(PROVIDED INFORMATION)
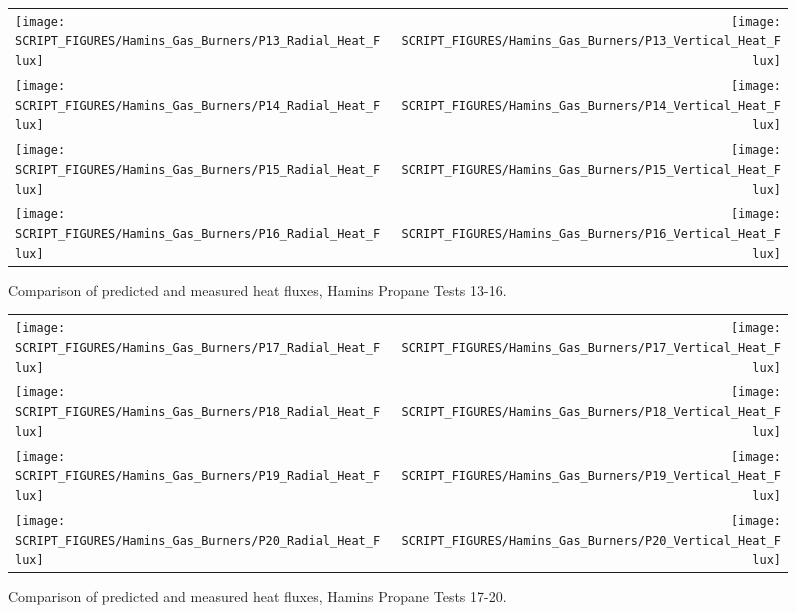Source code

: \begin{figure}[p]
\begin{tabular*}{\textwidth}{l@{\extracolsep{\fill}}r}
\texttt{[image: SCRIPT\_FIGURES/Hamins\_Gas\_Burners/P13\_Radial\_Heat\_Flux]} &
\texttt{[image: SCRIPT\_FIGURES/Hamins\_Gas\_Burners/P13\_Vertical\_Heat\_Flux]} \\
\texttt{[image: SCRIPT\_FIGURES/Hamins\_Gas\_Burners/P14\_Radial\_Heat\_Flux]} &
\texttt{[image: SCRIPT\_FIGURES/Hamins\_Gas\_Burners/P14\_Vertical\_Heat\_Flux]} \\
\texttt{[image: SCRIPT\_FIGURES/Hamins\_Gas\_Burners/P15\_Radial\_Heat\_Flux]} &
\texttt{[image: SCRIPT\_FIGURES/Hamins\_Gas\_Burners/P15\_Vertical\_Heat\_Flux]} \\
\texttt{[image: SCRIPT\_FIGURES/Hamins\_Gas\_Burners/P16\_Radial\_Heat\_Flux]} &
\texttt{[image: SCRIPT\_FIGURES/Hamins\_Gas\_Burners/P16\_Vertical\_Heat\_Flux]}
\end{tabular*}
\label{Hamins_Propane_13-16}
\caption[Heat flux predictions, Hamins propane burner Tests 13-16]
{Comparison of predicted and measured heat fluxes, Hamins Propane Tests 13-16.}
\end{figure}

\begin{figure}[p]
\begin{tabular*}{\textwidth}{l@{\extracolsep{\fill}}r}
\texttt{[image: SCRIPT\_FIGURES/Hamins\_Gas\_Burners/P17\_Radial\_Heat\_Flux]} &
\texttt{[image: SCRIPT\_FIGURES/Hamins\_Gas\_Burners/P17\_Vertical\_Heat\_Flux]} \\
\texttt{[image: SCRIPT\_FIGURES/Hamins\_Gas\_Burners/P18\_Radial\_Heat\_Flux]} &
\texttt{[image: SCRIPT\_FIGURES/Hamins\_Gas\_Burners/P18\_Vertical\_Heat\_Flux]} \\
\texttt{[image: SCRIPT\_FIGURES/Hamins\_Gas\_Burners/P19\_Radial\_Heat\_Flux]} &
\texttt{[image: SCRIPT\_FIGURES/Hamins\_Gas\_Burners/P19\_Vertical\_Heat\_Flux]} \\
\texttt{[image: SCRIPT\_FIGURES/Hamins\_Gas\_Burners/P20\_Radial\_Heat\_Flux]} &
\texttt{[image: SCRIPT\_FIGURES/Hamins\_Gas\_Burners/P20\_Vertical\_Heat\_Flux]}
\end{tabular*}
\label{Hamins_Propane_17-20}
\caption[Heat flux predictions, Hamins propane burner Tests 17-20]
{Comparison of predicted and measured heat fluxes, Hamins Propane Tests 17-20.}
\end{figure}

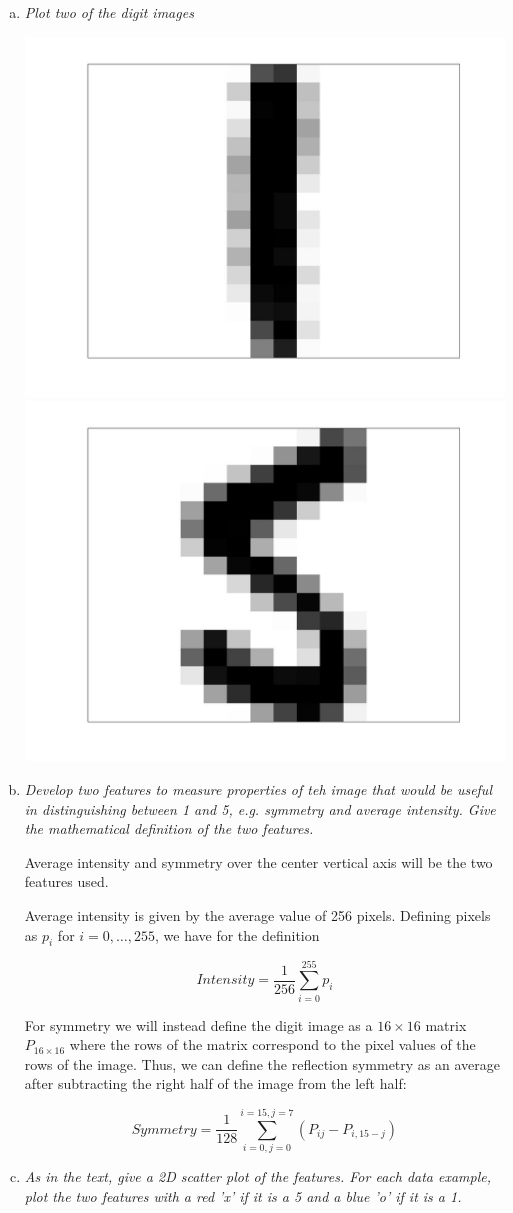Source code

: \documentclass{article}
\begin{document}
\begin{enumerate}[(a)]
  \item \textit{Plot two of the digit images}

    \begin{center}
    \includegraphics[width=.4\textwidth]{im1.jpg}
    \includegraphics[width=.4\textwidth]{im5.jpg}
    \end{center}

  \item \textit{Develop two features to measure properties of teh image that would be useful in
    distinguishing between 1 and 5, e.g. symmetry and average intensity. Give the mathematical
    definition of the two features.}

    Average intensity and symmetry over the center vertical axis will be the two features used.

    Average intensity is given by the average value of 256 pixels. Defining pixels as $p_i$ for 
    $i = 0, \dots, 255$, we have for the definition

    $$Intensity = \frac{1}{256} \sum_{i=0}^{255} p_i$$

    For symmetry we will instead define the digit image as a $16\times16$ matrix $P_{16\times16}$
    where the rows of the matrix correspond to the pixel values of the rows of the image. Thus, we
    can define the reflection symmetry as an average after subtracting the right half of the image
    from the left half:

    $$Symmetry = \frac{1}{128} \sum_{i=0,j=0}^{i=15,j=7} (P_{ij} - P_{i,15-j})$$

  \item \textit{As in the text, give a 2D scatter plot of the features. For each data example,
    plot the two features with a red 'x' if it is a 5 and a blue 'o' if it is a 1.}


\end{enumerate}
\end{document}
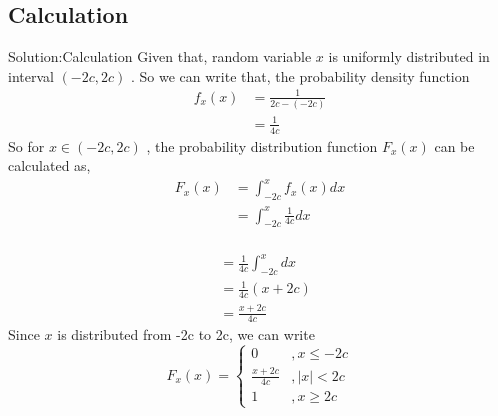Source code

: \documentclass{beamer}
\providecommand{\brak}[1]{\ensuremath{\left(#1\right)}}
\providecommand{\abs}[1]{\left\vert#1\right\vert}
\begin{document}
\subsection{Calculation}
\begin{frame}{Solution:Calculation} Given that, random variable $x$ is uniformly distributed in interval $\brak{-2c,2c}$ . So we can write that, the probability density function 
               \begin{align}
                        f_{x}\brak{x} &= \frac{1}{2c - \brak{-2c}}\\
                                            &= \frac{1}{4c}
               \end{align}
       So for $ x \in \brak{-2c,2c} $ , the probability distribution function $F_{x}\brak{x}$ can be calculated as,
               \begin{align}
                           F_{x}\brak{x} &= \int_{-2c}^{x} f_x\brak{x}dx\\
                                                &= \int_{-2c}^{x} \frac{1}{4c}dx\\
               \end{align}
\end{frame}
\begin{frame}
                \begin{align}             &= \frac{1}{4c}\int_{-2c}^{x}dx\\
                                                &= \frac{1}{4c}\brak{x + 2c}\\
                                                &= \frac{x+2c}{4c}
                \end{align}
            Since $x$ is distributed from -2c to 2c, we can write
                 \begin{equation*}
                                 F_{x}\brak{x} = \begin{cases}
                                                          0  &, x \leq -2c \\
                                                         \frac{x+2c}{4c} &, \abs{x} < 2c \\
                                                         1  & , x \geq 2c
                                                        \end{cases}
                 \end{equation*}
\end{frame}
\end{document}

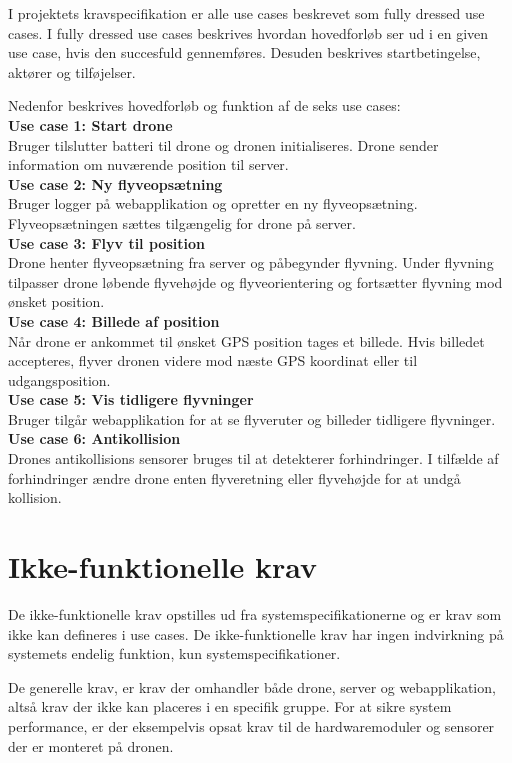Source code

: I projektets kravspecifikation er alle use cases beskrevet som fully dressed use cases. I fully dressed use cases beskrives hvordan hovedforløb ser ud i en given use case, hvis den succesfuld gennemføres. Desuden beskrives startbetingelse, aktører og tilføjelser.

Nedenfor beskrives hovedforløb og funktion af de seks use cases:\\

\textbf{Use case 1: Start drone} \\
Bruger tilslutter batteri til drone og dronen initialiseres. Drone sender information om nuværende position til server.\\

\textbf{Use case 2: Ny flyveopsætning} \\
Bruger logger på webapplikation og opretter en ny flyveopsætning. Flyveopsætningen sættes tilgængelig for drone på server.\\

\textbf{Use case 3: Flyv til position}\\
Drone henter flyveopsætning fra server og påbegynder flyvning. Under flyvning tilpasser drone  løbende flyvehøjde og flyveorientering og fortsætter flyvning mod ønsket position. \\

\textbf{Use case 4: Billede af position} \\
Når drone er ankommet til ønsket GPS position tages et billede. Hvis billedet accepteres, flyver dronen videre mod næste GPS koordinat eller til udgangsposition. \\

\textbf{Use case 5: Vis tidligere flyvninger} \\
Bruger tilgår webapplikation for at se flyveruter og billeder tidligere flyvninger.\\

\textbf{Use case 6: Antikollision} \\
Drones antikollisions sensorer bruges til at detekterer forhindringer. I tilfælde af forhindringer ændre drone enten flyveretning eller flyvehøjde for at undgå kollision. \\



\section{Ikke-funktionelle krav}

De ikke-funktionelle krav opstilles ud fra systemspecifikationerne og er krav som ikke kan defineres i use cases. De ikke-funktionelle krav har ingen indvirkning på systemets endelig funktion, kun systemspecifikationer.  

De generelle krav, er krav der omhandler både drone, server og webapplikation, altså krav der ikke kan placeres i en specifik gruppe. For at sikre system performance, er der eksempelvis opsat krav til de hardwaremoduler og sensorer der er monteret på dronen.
(End PROVIDED INFORMATION)
(PROVIDED INFORMATION)
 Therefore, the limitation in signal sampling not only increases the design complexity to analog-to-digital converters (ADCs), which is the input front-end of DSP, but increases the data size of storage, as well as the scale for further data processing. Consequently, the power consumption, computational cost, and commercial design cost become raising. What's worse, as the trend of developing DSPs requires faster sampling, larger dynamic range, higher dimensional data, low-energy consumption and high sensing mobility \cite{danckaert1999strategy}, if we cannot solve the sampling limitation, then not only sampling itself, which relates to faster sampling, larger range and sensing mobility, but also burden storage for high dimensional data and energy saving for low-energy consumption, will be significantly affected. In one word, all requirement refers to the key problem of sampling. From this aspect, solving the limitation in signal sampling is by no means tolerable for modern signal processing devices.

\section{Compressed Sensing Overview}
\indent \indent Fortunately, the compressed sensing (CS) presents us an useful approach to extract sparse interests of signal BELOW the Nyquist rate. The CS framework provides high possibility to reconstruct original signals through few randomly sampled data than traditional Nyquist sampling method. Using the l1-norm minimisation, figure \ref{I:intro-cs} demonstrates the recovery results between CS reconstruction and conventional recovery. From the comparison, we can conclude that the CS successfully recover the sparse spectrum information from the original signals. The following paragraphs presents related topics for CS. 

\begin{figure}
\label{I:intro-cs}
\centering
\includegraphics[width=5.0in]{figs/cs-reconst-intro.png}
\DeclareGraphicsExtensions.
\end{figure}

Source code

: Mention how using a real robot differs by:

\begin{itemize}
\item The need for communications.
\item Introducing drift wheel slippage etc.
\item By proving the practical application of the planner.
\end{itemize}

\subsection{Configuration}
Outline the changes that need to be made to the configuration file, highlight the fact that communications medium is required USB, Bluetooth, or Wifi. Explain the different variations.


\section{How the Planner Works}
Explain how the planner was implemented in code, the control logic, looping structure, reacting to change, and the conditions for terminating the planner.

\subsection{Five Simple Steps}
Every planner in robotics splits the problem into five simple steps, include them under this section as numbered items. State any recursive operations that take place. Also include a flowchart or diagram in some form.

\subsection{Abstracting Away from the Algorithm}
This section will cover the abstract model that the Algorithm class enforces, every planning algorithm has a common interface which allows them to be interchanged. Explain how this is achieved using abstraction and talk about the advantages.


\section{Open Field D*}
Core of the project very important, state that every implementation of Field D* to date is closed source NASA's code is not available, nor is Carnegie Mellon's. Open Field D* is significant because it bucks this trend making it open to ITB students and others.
(End PROVIDED INFORMATION)
(PROVIDED INFORMATION)
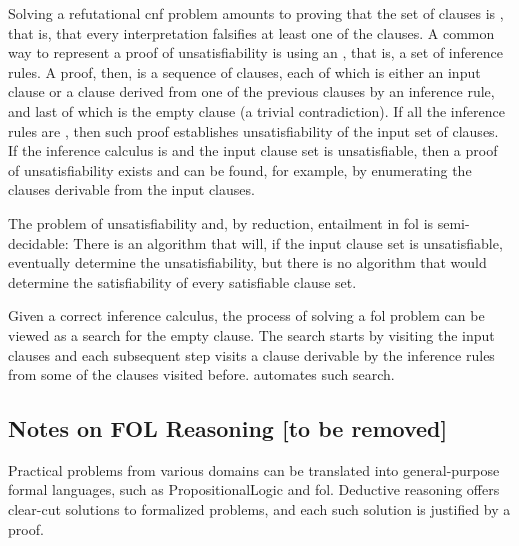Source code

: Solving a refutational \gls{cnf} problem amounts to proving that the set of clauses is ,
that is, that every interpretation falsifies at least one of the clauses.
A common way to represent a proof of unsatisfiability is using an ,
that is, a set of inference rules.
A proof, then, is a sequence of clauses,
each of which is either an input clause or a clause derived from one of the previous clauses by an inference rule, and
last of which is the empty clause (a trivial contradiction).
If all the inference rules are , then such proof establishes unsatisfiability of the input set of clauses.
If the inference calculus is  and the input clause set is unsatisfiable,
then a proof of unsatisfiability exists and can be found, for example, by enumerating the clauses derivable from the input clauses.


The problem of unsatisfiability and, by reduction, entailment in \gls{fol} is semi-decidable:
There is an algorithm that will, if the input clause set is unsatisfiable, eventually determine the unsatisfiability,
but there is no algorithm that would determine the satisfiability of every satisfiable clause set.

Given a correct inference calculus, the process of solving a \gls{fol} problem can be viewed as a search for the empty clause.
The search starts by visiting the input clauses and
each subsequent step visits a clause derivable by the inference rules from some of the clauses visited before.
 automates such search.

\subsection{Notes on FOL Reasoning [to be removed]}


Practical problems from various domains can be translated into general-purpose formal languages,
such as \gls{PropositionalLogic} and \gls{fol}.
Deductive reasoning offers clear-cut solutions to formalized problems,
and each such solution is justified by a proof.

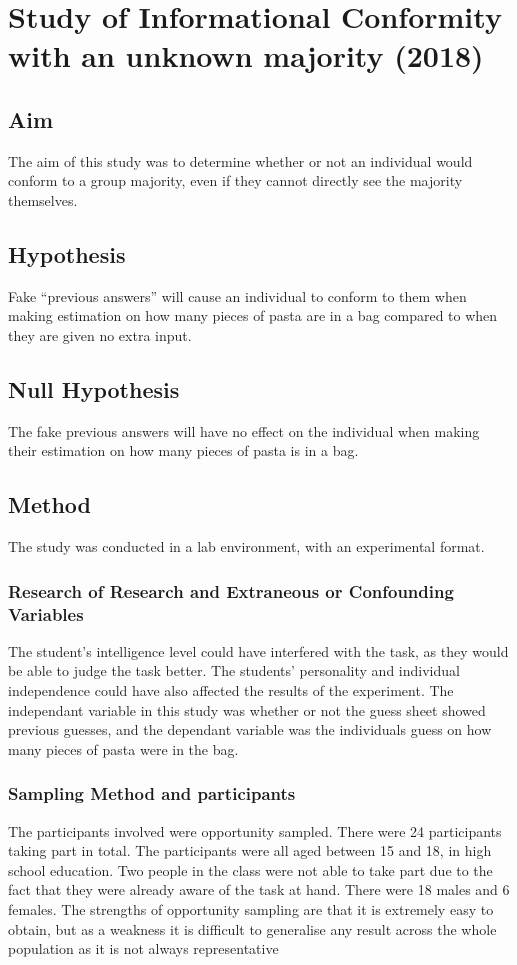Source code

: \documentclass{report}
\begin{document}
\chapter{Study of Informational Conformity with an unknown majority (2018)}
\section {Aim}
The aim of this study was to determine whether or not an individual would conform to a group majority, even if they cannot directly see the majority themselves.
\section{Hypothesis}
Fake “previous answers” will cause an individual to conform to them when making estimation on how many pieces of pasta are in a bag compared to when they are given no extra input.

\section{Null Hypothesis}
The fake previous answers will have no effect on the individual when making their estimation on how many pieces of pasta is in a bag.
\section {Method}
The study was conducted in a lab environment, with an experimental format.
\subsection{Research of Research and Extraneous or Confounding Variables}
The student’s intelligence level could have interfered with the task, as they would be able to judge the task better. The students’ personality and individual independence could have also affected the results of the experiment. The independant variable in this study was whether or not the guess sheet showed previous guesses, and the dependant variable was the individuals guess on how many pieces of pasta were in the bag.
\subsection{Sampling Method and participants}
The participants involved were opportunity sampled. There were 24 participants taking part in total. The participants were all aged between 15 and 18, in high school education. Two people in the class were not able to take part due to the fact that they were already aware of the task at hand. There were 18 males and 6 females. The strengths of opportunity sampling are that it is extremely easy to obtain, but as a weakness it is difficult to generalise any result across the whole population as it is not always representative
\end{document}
(End PROVIDED INFORMATION)
* [EXERCISE OBJECTIVE]
Of the lines above, extract only those from the line with "that is, a set of inference rules." to the line with "If the inference", both included, exactly as written.

* [EXERCISE SOLUTION]
that is, a set of inference rules.
A proof, then, is a sequence of clauses,
each of which is either an input clause or a clause derived from one of the previous clauses by an inference rule, and
last of which is the empty clause (a trivial contradiction).
If all the inference rules are , then such proof establishes unsatisfiability of the input set of clauses.
If the inference calculus is  and the input clause set is unsatisfiable,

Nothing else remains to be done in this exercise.